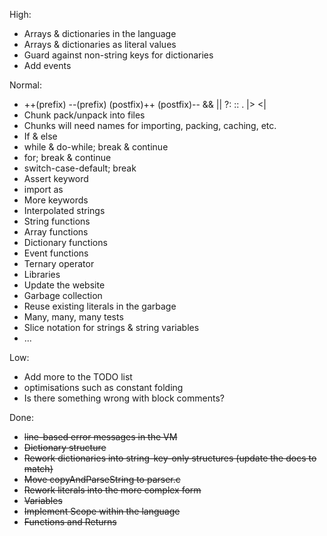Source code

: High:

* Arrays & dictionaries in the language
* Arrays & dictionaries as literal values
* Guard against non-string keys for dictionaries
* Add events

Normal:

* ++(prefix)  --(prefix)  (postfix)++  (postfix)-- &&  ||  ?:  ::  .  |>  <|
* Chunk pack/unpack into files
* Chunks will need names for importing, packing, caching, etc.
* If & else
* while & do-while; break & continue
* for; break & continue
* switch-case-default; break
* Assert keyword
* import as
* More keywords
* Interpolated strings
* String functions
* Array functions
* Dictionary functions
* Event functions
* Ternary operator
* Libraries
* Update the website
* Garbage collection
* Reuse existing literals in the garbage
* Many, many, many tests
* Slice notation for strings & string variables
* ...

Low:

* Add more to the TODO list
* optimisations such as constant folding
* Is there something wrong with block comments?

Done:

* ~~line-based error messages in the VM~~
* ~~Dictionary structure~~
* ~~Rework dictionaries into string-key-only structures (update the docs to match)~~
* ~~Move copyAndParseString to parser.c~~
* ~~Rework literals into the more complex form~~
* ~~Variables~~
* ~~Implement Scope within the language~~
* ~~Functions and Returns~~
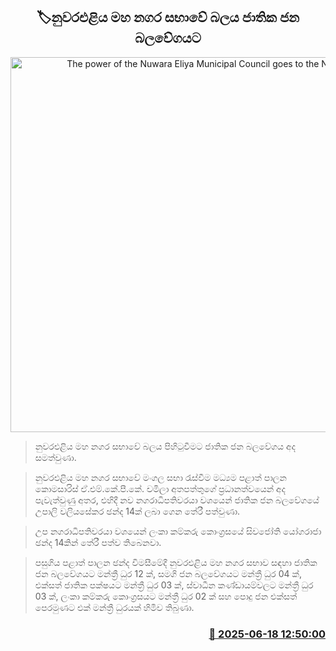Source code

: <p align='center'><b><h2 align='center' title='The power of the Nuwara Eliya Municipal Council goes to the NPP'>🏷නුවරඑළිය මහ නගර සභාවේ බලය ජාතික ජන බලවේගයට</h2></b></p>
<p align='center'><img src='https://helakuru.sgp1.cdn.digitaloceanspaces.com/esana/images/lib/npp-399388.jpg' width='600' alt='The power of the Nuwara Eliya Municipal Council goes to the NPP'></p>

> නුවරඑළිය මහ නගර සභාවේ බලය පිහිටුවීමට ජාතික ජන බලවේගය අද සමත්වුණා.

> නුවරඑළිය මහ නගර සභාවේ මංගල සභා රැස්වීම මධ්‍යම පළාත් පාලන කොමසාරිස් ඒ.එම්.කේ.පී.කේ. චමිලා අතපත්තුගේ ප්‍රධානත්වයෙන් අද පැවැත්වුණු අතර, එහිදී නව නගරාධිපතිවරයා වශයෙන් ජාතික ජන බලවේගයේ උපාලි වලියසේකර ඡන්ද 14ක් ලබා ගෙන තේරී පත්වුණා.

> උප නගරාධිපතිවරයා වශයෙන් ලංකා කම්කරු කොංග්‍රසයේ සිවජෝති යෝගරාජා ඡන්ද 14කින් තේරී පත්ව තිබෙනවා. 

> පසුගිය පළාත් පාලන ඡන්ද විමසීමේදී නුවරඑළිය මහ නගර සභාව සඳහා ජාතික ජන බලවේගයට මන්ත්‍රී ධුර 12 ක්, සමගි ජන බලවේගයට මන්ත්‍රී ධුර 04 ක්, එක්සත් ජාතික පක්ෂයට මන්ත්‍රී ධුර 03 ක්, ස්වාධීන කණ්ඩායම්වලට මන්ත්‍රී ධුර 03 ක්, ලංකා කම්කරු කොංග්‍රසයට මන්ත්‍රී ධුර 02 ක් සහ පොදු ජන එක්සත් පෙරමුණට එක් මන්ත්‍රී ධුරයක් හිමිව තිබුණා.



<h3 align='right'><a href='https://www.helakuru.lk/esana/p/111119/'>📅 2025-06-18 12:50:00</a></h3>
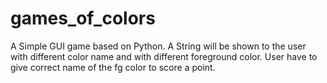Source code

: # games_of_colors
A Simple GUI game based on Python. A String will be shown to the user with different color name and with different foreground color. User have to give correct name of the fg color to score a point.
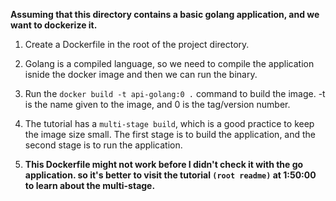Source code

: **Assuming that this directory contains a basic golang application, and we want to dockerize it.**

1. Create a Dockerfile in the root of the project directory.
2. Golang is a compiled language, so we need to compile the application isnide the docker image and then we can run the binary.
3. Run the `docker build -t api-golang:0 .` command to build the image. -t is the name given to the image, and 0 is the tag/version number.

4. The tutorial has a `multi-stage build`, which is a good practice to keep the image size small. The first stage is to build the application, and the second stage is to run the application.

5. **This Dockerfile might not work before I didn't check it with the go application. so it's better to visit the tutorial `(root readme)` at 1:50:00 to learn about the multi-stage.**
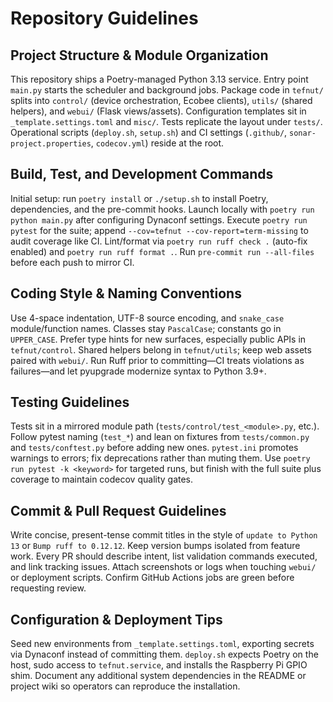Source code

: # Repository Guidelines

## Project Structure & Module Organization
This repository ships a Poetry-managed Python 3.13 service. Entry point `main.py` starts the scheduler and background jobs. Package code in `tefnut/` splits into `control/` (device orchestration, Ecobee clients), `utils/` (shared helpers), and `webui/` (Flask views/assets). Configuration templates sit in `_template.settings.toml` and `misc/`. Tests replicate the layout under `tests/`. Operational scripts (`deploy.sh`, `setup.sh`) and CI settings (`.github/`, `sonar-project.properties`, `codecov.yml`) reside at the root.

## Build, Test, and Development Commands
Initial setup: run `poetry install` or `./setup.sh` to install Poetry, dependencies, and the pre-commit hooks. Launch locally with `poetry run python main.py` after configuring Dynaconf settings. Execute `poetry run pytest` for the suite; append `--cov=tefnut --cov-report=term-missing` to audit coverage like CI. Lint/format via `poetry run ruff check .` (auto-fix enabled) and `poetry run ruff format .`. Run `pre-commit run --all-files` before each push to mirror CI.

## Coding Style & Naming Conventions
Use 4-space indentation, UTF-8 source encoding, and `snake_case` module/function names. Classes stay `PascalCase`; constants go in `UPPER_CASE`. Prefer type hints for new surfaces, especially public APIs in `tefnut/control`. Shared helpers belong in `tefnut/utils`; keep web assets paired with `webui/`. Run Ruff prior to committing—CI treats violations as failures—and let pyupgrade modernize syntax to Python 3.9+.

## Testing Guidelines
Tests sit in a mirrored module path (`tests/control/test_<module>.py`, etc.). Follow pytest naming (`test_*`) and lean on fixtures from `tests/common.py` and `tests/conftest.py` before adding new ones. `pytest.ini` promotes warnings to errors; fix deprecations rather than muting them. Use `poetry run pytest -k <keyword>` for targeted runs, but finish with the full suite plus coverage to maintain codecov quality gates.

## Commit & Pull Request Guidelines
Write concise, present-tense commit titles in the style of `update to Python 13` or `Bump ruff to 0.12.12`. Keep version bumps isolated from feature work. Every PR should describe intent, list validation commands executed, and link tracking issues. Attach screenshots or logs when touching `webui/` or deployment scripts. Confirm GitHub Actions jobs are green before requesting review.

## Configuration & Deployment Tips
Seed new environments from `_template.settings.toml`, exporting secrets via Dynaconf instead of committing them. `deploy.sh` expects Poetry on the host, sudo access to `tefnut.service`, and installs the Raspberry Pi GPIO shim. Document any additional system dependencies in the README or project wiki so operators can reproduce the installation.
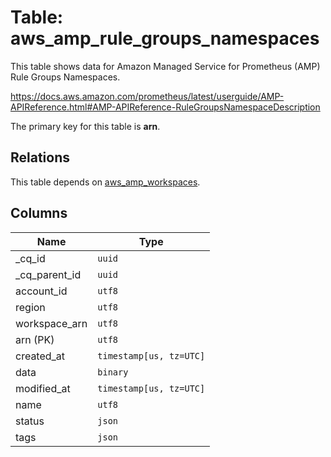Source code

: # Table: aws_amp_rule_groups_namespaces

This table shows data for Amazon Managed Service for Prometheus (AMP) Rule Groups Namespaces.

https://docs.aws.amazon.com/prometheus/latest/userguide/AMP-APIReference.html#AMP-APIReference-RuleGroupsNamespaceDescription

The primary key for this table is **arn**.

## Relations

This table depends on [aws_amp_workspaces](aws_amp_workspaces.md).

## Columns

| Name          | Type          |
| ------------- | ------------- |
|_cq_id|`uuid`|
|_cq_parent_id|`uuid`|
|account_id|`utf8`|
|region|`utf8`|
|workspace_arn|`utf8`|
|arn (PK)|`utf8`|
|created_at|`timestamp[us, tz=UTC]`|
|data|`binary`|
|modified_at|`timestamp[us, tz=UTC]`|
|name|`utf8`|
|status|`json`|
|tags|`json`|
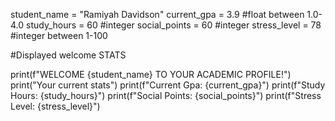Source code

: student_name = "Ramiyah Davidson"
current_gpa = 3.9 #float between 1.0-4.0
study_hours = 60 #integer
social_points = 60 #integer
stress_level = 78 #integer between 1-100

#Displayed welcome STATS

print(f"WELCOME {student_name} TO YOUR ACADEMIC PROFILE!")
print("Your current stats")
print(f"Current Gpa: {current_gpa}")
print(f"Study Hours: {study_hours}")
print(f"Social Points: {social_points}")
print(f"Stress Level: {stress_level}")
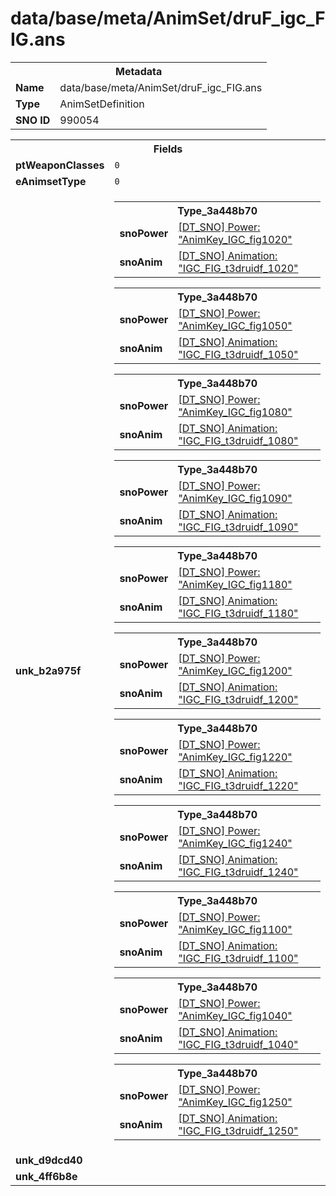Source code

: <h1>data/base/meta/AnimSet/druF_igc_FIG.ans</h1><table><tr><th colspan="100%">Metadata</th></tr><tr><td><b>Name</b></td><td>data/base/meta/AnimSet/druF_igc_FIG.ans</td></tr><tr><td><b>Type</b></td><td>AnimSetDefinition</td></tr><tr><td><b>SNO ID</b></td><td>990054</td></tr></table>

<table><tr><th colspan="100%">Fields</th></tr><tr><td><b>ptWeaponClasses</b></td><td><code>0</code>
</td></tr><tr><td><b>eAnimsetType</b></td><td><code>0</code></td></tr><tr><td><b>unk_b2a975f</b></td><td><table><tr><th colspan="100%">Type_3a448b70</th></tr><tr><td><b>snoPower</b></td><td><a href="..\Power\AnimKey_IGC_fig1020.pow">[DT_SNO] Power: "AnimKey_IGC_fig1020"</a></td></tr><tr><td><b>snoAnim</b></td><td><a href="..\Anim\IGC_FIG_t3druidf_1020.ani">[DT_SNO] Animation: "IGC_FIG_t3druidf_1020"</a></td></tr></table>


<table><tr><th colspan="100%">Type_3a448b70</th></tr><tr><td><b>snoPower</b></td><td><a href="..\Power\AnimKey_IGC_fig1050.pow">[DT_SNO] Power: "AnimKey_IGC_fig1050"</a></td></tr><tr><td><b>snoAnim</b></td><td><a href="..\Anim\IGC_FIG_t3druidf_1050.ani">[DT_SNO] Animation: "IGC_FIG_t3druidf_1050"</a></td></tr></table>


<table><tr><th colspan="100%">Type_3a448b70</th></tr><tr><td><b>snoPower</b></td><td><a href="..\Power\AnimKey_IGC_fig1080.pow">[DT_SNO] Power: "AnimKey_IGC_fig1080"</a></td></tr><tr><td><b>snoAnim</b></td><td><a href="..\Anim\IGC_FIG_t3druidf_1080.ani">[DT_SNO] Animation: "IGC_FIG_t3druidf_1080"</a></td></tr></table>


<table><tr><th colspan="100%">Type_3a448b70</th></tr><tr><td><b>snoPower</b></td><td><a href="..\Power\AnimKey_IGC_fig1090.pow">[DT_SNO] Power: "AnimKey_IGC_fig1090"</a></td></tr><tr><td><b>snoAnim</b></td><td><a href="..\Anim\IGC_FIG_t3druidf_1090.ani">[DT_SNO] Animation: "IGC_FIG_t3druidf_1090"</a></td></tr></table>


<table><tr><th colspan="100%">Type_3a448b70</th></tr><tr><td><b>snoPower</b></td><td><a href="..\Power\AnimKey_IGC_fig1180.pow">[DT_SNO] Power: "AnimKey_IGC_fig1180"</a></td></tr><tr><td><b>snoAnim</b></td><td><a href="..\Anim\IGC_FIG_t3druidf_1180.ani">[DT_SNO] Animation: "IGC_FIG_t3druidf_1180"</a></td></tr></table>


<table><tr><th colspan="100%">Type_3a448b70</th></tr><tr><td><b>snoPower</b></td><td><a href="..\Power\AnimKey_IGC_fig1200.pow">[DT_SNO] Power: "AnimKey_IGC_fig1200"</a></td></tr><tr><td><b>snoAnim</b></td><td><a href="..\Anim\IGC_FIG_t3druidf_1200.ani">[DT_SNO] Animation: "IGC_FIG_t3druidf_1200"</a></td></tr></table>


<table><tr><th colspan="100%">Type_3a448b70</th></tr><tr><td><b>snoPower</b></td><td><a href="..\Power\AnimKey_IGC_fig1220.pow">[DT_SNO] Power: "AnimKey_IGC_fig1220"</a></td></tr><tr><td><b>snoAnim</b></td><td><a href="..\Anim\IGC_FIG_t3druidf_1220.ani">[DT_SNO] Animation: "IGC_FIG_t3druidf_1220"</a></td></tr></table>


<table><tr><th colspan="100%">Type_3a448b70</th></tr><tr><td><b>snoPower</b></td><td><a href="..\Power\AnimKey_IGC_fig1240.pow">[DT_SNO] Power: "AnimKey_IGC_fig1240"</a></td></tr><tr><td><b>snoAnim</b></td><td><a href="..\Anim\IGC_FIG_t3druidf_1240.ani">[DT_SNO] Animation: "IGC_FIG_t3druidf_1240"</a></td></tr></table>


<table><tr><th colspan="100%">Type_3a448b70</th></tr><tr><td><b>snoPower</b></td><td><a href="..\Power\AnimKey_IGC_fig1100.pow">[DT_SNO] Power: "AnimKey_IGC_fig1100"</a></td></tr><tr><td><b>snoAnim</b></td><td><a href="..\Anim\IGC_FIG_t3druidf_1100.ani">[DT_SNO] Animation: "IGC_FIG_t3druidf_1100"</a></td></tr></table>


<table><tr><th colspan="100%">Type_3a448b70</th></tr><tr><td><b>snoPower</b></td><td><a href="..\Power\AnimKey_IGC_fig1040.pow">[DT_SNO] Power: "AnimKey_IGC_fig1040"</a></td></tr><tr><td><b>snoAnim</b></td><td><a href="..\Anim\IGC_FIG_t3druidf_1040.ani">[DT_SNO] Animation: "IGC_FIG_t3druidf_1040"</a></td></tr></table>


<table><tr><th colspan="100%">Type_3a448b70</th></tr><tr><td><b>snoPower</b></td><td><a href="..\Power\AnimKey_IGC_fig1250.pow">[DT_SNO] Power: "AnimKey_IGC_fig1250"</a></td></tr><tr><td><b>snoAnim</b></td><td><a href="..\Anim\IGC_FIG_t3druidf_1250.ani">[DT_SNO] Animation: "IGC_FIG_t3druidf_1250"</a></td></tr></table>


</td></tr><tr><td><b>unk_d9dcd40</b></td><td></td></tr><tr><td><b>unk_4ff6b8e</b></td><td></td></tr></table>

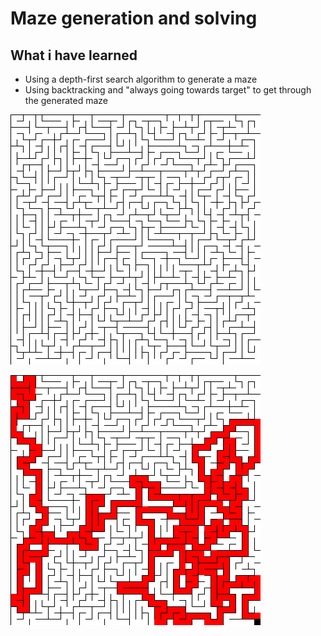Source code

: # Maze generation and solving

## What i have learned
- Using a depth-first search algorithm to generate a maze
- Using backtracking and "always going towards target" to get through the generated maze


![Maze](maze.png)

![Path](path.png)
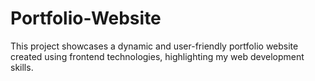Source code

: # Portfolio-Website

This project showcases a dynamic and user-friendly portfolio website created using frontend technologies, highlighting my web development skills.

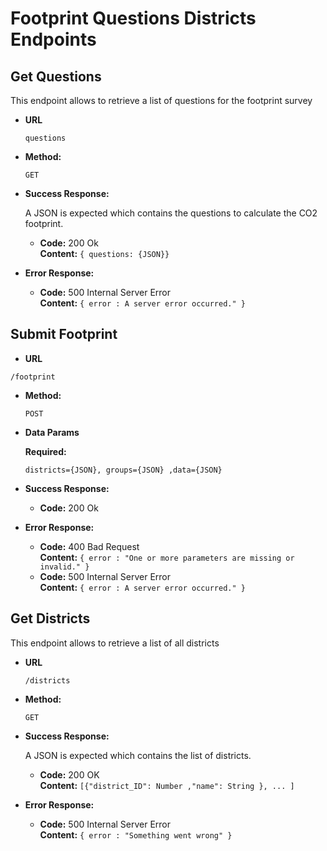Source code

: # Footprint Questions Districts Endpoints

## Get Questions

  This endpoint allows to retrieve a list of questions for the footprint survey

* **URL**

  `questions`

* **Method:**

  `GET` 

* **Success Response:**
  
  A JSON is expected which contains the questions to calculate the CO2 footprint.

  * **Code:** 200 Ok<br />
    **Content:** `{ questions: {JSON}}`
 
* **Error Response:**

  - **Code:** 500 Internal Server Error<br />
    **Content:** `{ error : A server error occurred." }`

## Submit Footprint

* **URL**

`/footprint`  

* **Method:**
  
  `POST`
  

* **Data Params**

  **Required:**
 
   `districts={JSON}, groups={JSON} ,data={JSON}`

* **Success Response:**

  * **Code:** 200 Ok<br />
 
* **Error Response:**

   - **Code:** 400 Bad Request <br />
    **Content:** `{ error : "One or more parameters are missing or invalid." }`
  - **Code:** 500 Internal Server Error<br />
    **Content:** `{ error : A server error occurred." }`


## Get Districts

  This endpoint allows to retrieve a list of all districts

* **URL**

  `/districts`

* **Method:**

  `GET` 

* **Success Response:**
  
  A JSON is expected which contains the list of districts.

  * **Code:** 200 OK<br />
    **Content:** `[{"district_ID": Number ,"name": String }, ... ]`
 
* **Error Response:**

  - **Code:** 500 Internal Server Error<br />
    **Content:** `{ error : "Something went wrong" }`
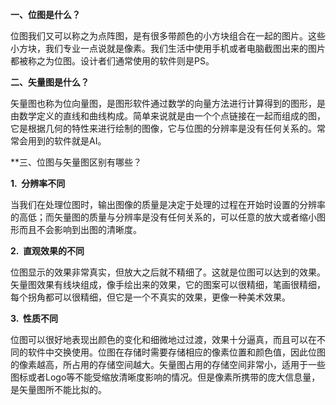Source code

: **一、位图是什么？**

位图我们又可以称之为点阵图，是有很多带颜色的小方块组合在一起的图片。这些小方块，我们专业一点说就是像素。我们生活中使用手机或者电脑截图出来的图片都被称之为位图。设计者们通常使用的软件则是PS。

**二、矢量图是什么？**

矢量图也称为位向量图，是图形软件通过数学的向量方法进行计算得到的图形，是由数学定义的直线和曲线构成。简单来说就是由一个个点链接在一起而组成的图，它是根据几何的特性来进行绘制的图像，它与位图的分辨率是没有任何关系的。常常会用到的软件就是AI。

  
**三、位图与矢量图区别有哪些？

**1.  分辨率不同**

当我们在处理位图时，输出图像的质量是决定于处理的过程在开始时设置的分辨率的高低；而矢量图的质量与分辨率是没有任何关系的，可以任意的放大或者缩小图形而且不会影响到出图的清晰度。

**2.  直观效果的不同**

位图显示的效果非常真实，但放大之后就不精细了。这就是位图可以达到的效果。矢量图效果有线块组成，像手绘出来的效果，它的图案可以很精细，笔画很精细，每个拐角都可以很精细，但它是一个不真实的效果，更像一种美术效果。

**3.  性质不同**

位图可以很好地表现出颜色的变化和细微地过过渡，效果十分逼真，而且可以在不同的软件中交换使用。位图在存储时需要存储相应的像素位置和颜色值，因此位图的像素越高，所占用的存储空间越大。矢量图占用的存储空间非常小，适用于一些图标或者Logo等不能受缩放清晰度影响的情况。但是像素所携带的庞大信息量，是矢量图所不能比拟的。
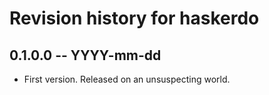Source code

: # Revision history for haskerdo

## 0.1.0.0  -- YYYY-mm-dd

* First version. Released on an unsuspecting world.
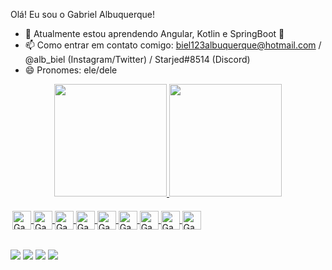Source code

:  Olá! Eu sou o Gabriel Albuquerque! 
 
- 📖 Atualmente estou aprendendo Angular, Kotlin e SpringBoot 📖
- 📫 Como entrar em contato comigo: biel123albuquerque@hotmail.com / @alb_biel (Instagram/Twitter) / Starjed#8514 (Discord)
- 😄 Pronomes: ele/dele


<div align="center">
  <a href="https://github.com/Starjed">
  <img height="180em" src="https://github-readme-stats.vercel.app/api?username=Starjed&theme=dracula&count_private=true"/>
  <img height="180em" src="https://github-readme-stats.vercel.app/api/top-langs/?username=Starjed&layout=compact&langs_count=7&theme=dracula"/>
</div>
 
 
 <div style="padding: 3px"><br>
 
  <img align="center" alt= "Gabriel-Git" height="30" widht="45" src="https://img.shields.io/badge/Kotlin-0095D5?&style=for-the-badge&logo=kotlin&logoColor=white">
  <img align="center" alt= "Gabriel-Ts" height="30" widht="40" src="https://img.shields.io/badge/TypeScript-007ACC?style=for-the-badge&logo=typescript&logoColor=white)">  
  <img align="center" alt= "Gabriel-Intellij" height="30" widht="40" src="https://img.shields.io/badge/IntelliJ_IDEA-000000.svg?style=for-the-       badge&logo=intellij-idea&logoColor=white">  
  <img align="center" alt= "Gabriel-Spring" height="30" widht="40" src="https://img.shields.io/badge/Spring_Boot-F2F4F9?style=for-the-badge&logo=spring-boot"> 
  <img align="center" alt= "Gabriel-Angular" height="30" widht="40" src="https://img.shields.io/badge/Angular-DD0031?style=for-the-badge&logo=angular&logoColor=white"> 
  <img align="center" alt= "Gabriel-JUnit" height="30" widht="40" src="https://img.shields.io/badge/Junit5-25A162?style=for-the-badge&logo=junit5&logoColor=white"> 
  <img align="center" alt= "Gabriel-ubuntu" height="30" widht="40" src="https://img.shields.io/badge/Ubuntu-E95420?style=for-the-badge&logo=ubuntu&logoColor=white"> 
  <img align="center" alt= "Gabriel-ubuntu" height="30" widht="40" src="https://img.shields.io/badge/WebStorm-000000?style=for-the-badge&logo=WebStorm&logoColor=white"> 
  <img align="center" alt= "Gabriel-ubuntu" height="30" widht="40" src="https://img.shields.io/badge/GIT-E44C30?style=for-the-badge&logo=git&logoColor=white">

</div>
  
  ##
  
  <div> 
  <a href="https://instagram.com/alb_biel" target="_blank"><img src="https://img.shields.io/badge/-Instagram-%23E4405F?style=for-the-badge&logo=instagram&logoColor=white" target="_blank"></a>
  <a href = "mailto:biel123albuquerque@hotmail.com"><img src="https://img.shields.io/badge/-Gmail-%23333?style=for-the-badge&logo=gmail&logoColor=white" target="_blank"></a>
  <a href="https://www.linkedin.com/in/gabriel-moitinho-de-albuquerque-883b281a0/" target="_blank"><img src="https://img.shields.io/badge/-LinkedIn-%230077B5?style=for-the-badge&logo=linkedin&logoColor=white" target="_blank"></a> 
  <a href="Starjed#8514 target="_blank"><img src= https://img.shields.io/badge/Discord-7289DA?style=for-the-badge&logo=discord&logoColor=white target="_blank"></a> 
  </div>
——————
Work order:
Exactly the lines from the start of the entries above through the line with "තේරී පත්ව තිබෙනවා." should be reproduced, and nothing else; drop the pictures.

Result below:
Source code

: High:

* Arrays & dictionaries in the language
* Arrays & dictionaries as literal values
* Guard against non-string keys for dictionaries
* Add events

Normal:

* ++(prefix)  --(prefix)  (postfix)++  (postfix)-- &&  ||  ?:  ::  .  |>  <|
* Chunk pack/unpack into files
* Chunks will need names for importing, packing, caching, etc.
* If & else
* while & do-while; break & continue
* for; break & continue
* switch-case-default; break
* Assert keyword
* import as
* More keywords
* Interpolated strings
* String functions
* Array functions
* Dictionary functions
* Event functions
* Ternary operator
* Libraries
* Update the website
* Garbage collection
* Reuse existing literals in the garbage
* Many, many, many tests
* Slice notation for strings & string variables
* ...

Low:

* Add more to the TODO list
* optimisations such as constant folding
* Is there something wrong with block comments?

Done:

* ~~line-based error messages in the VM~~
* ~~Dictionary structure~~
* ~~Rework dictionaries into string-key-only structures (update the docs to match)~~
* ~~Move copyAndParseString to parser.c~~
* ~~Rework literals into the more complex form~~
* ~~Variables~~
* ~~Implement Scope within the language~~
* ~~Functions and Returns~~
Source code

: <p align='center'><b><h2 align='center' title='The power of the Nuwara Eliya Municipal Council goes to the NPP'>🏷නුවරඑළිය මහ නගර සභාවේ බලය ජාතික ජන බලවේගයට</h2></b></p>
<p align='center'><img src='https://helakuru.sgp1.cdn.digitaloceanspaces.com/esana/images/lib/npp-399388.jpg' width='600' alt='The power of the Nuwara Eliya Municipal Council goes to the NPP'></p>

> නුවරඑළිය මහ නගර සභාවේ බලය පිහිටුවීමට ජාතික ජන බලවේගය අද සමත්වුණා.

> නුවරඑළිය මහ නගර සභාවේ මංගල සභා රැස්වීම මධ්‍යම පළාත් පාලන කොමසාරිස් ඒ.එම්.කේ.පී.කේ. චමිලා අතපත්තුගේ ප්‍රධානත්වයෙන් අද පැවැත්වුණු අතර, එහිදී නව නගරාධිපතිවරයා වශයෙන් ජාතික ජන බලවේගයේ උපාලි වලියසේකර ඡන්ද 14ක් ලබා ගෙන තේරී පත්වුණා.

> උප නගරාධිපතිවරයා වශයෙන් ලංකා කම්කරු කොංග්‍රසයේ සිවජෝති යෝගරාජා ඡන්ද 14කින් තේරී පත්ව තිබෙනවා. 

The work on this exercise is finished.